E in tal senso il vescovo ha voluto sottolineare di essere rimasto amaramente colpito “nel veder comparire, durante le manifestazioni contro le misure di contenimento del coronavirus, cartelli che alludevano agli slogan e alle crudeltà disumane del nazionalsocialismo. Questo genere di cose è uno scherno, un insulto intollerabile a milioni di persone che hanno patito sofferenze inimmaginabili per mano di sistemi totalitari.

Tali azioni calpestano anche la responsabilità di cui abbiamo bisogno e che dobbiamo riconoscere gli uni agli altri”, ha scandito monsignor Muser.

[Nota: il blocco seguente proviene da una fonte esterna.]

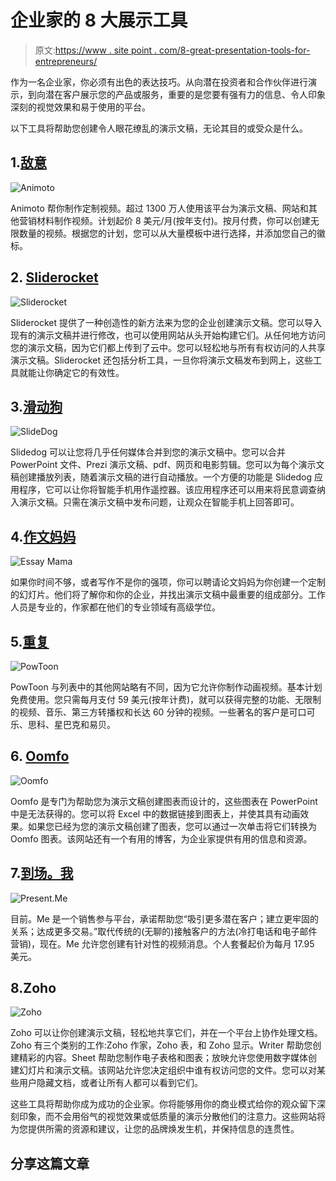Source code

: # 企业家的 8 大展示工具

> 原文:[https://www . site point . com/8-great-presentation-tools-for-entrepreneurs/](https://www.sitepoint.com/8-great-presentation-tools-for-entrepreneurs/)

作为一名企业家，你必须有出色的表达技巧。从向潜在投资者和合作伙伴进行演示，到向潜在客户展示您的产品或服务，重要的是您要有强有力的信息、令人印象深刻的视觉效果和易于使用的平台。

以下工具将帮助您创建令人眼花缭乱的演示文稿，无论其目的或受众是什么。

## 1.[敌意](https://animoto.com/)

![Animoto](../Images/d8c0806705e85ca25664bb38cd6c666c.png)

Animoto 帮你制作定制视频。超过 1300 万人使用该平台为演示文稿、网站和其他营销材料制作视频。计划起价 8 美元/月(按年支付)。按月付费，你可以创建无限数量的视频。根据您的计划，您可以从大量模板中进行选择，并添加您自己的徽标。

## 2. [Sliderocket](http://www.sliderocket.com/)

![Sliderocket](../Images/2a326d598b27f59fd9e8fd1c68e8a7f7.png)

Sliderocket 提供了一种创造性的新方法来为您的企业创建演示文稿。您可以导入现有的演示文稿并进行修改，也可以使用网站从头开始构建它们。从任何地方访问您的演示文稿，因为它们都上传到了云中。您可以轻松地与所有有权访问的人共享演示文稿。Sliderocket 还包括分析工具，一旦你将演示文稿发布到网上，这些工具就能让你确定它的有效性。

## 3.[滑动狗](http://slidedog.com/)

![SlideDog](../Images/1d388a3e14640f9ac7339d43f1a67a57.png)

Slidedog 可以让您将几乎任何媒体合并到您的演示文稿中。您可以合并 PowerPoint 文件、Prezi 演示文稿、pdf、网页和电影剪辑。您可以为每个演示文稿创建播放列表，随着演示文稿的进行自动播放。一个方便的功能是 Slidedog 应用程序，它可以让你将智能手机用作遥控器。该应用程序还可以用来将民意调查纳入演示文稿。只需在演示文稿中发布问题，让观众在智能手机上回答即可。

## 4.[作文妈妈](https://www.essaymama.com/buy-custom-powerpoint-presentation/)

![Essay Mama](../Images/41ef3100cb61ced431329db3d282985f.png)

如果你时间不够，或者写作不是你的强项，你可以聘请论文妈妈为你创建一个定制的幻灯片。他们将了解你和你的企业，并找出演示文稿中最重要的组成部分。工作人员是专业的，作家都在他们的专业领域有高级学位。

## 5.[重复](https://www.powtoon.com/)

![PowToon](../Images/244d1f9a28e118429c0c1b0c273d8e0a.png)

PowToon 与列表中的其他网站略有不同，因为它允许你制作动画视频。基本计划免费使用。您只需每月支付 59 美元(按年计费)，就可以获得完整的功能、无限制的视频、音乐、第三方转播权和长达 60 分钟的视频。一些著名的客户是可口可乐、思科、星巴克和易贝。

## 6. [Oomfo](http://oomfo.com/)

![Oomfo](../Images/499ebc558e6a5a5e225de864be6a0a39.png)

Oomfo 是专门为帮助您为演示文稿创建图表而设计的，这些图表在 PowerPoint 中是无法获得的。您可以将 Excel 中的数据链接到图表上，并使其具有动画效果。如果您已经为您的演示文稿创建了图表，您可以通过一次单击将它们转换为 Oomfo 图表。该网站还有一个有用的博客，为企业家提供有用的信息和资源。

## 7.[到场。我](https://present.me/content/)

![Present.Me](../Images/1157bf8839dee8748200a1edfb718760.png)

目前。Me 是一个销售参与平台，承诺帮助您“吸引更多潜在客户；建立更牢固的关系；达成更多交易。”取代传统的(无聊的)接触客户的方法(冷打电话和电子邮件营销)，现在。Me 允许您创建有针对性的视频消息。个人套餐起价为每月 17.95 美元。

## 8.Zoho

![Zoho](../Images/b6d2547984cf690e1e2d308e5a30a4b5.png)

Zoho 可以让你创建演示文稿，轻松地共享它们，并在一个平台上协作处理文档。Zoho 有三个类别的工作:Zoho 作家，Zoho 表，和 Zoho 显示。Writer 帮助您创建精彩的内容。Sheet 帮助您制作电子表格和图表；放映允许您使用数字媒体创建幻灯片和演示文稿。该网站允许您决定组织中谁有权访问您的文件。您可以对某些用户隐藏文档，或者让所有人都可以看到它们。

这些工具将帮助你成为成功的企业家。你将能够用你的商业模式给你的观众留下深刻印象，而不会用俗气的视觉效果或低质量的演示分散他们的注意力。这些网站将为您提供所需的资源和建议，让您的品牌焕发生机，并保持信息的连贯性。

## 分享这篇文章
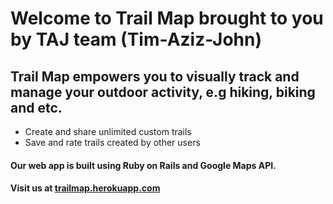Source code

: <h1>Welcome to Trail Map brought to you by TAJ team (Tim-Aziz-John)</h1>
<h2>Trail Map empowers you to visually track and manage your outdoor activity, e.g hiking, biking and etc.</h2>

<ul>
<li>Create and share unlimited custom trails</li>
<li>Save and rate trails created by other users</li>
<!--<li>Rate trails</li>-->
</ul>

<h4>Our web app is built using Ruby on Rails and Google Maps API.</h4>
<h4>Visit us at <a href="http://trailmap.herokuapp.com/">trailmap.herokuapp.com</a></h4>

La celebrazione comunitaria al cimitero è un momento importante perché il cimitero, ha detto il vescovo, “è luogo che parla a tutti, credenti e non credenti. Al di là delle differenze tra le persone, qui ci scopriamo uguali – poveri e ricchi, amici e sconosciuti –, perché siamo partecipi della stessa vita, della stessa volontà di ringraziare e non dimenticare chi ci ha preceduto e amato.“

Il cimitero, così Muser, “è uno dei pochi spazi di silenzio che permette una riflessione sulla vita e sulla morte, sulle nostre scelte e il nostro futuro. Cerchiamo di salvaguardare e frequentare questo spazio, che ci aiuta ad ascoltare di più il nostro cuore.“ Infine il vescovo ha invitato a “non dimenticare coloro che non sono più ricordati da nessuno. Portiamo a Dio tutte le vittime di morte violenta – per odio, guerra, terrore, disprezzo dell'umanità – e anche le migliaia di persone in fuga che hanno perso la vita.”